Iftikhar Hasnain, Khan Murad, Khan Mohammed Saad, Khan Mehak
Department of Mathematics, City University of Science and Information Technology, Peshawar 25000, Pakistan.
Department of Statistics, Quaid-i-Azam University, Islamabad 45320, Pakistan.
Diagnostics (Basel). 2023 May 31;13(11):1923. doi: 10.3390/diagnostics13111923.

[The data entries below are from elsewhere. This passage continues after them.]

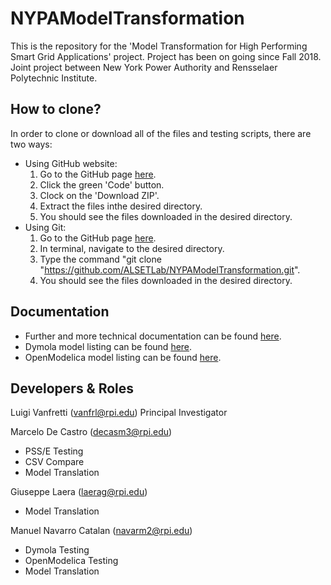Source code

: # NYPAModelTransformation

This is the repository for the 'Model Transformation for High Performing Smart Grid Applications' project.
Project has been on going since Fall 2018. 
Joint project between New York Power Authority and Rensselaer Polytechnic Institute.

## How to clone?
In order to clone or download all of the files and testing scripts, there are two ways:
- Using GitHub website:
	1. Go to the GitHub page [here](https://github.com/ALSETLab/NYPAModelTransformation).	 
	2. Click the green 'Code' button.
	3. Clock on the 'Download ZIP'.
	4. Extract the files inthe desired directory.
	5. You should see the files downloaded in the desired directory.
- Using Git:
	1. Go to the GitHub page [here](https://github.com/ALSETLab/NYPAModelTransformation).	
	2. In terminal, navigate to the desired directory.
	3. Type the command "git clone "https://github.com/ALSETLab/NYPAModelTransformation.git".
	4. You should see the files downloaded in the desired directory.

## Documentation
- Further and more technical documentation can be found [here](https://drive.google.com/drive/folders/1j86qhZ_na5RJrI9jsr3Jxb5FdskeNps5).
- Dymola model listing can be found [here](https://docs.google.com/spreadsheets/d/1ujcm9mFjONoviA8YqgPTdnBxzRSxwtzH8cwM7lMDjbo/edit?usp=sharing).
- OpenModelica model listing can be found [here](https://docs.google.com/spreadsheets/d/1r2-x6Us9gmX9qaFVgVFJb8H5MTzKl7OFx1pa4aeote4/edit?usp=sharing).

## Developers & Roles
Luigi Vanfretti (vanfrl@rpi.edu) Principal Investigator

Marcelo De Castro (decasm3@rpi.edu)
- PSS/E Testing
- CSV Compare
- Model Translation

Giuseppe Laera (laerag@rpi.edu)
- Model Translation

Manuel Navarro Catalan (navarm2@rpi.edu)
- Dymola Testing
- OpenModelica Testing
- Model Translation



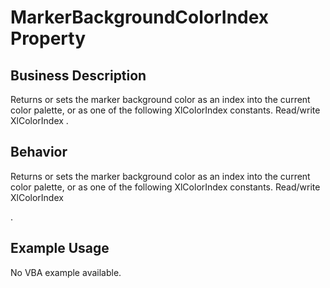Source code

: # MarkerBackgroundColorIndex Property

## Business Description
Returns or sets the marker background color as an index into the current color palette, or as one of the following XlColorIndex constants. Read/write XlColorIndex .

## Behavior
Returns or sets the marker background color as an index into the current color palette, or as one of the following XlColorIndex constants. Read/write XlColorIndex

.

## Example Usage
No VBA example available.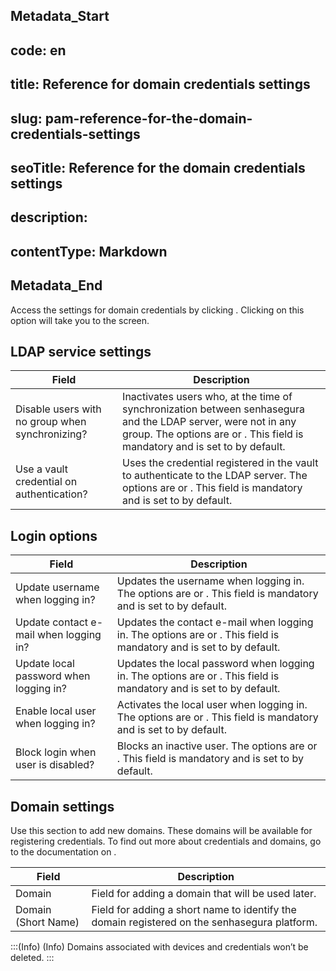 ## Metadata_Start 
## code: en
## title: Reference for domain credentials settings 
## slug: pam-reference-for-the-domain-credentials-settings 
## seoTitle: Reference for the domain credentials settings 
## description:  
## contentType: Markdown 
## Metadata_End
Access the settings for domain credentials by clicking . Clicking on this option will take you to the  screen.

## LDAP service settings

| Field | Description |
| --- | --- |
| Disable users with no group when synchronizing? | Inactivates users who, at the time of synchronization between senhasegura and the LDAP server, were not in any group. The options are  or . This field is mandatory and is set to  by default. |
| Use a vault credential on authentication? | Uses the credential registered in the vault to authenticate to the LDAP server. The options are  or . This field is mandatory and is set to  by default. |

## Login options

| Field | Description |
| --- | --- |
| Update username when logging in? | Updates the username when logging in. The options are  or . This field is mandatory and is set to  by default. |
| Update contact e-mail when logging in? | Updates the contact e-mail when logging in. The options are  or . This field is mandatory and is set to  by default. |
| Update local password when logging in? | Updates the local password when logging in. The options are  or . This field is mandatory and is set to  by default. |
| Enable local user when logging in? | Activates the local user when logging in. The options are  or . This field is mandatory and is set to  by default. |
| Block login when user is disabled? | Blocks an inactive user. The options are  or . This field is mandatory and is set to  by default. |

## Domain settings

Use this section to add new domains. These domains will be available for registering credentials. To find out more about credentials and domains, go to the documentation on .

| Field | Description |
| --- | --- |
| Domain | Field for adding a domain that will be used later. |
| Domain (Short Name) | Field for adding a short name to identify the domain registered on the senhasegura platform. |

:::(Info) (Info)
Domains associated with devices and credentials won’t be deleted.
:::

In the modern world, new technologies such as artificial intelligence, machine learning, and big data are essential to support healthcare surveillance systems, especially for monitoring confirmed cases of monkeypox. The statistics of infected and uninfected people worldwide contribute to the growing number of publicly available datasets that can be used to predict early-stage confirmed cases of monkeypox through machine-learning models. Thus, this paper proposes a novel filtering and combination technique for accurate short-term forecasts of infected monkeypox cases. To this end, we first filter the original time series of the cumulative confirmed cases into two new subseries: the long-term trend series and residual series, using the two proposed and one benchmark filter. Then, we predict the filtered subseries using five standard machine learning models and all their possible combination models. Hence, we combine individual forecasting models directly to obtain a final forecast for newly infected cases one day ahead. Four mean errors and a statistical test are performed to verify the proposed methodology's performance. The experimental results show the efficiency and accuracy of the proposed forecasting methodology. To prove the superiority of the proposed approach, four different time series and five different machine learning models were included as benchmarks. The results of this comparison confirmed the dominance of the proposed method. Finally, based on the best combination model, we achieved a forecast of fourteen days (two weeks). This can help to understand the spread and lead to an understanding of the risk, which can be utilized to prevent further spread and enable timely and effective treatment.
在现代世界中,人工智能、机器学习和大数据等新技术对于支持医疗监测系统至关重要,尤其是在监测猴痘确诊病例方面。全球感染和未感染人群的统计数据促使公开可用数据集数量不断增加,这些数据集可用于通过机器学习模型预测猴痘早期确诊病例。因此,本文提出了一种新颖的过滤和组合技术,用于对感染的猴痘病例进行准确的短期预测。为此,我们首先使用两种提出的滤波器和一种基准滤波器,将累计确诊病例的原始时间序列过滤为两个新的子序列:长期趋势序列和残差序列。然后,我们使用五种标准机器学习模型及其所有可能的组合模型对过滤后的子序列进行预测。因此,我们直接将各个预测模型组合起来,以获得提前一天的新感染病例的最终预测。进行了四个平均误差和一项统计检验,以验证所提出方法的性能。实验结果表明了所提出的预测方法的有效性和准确性。为了证明所提出方法的优越性,纳入了四个不同的时间序列和五个不同的机器学习模型作为基准。这种比较的结果证实了所提出方法的优势。最后,基于最佳组合模型,我们实现了为期十四天(两周)的预测。这有助于了解传播情况并进而了解风险,可利用这些信息防止进一步传播并实现及时有效的治疗。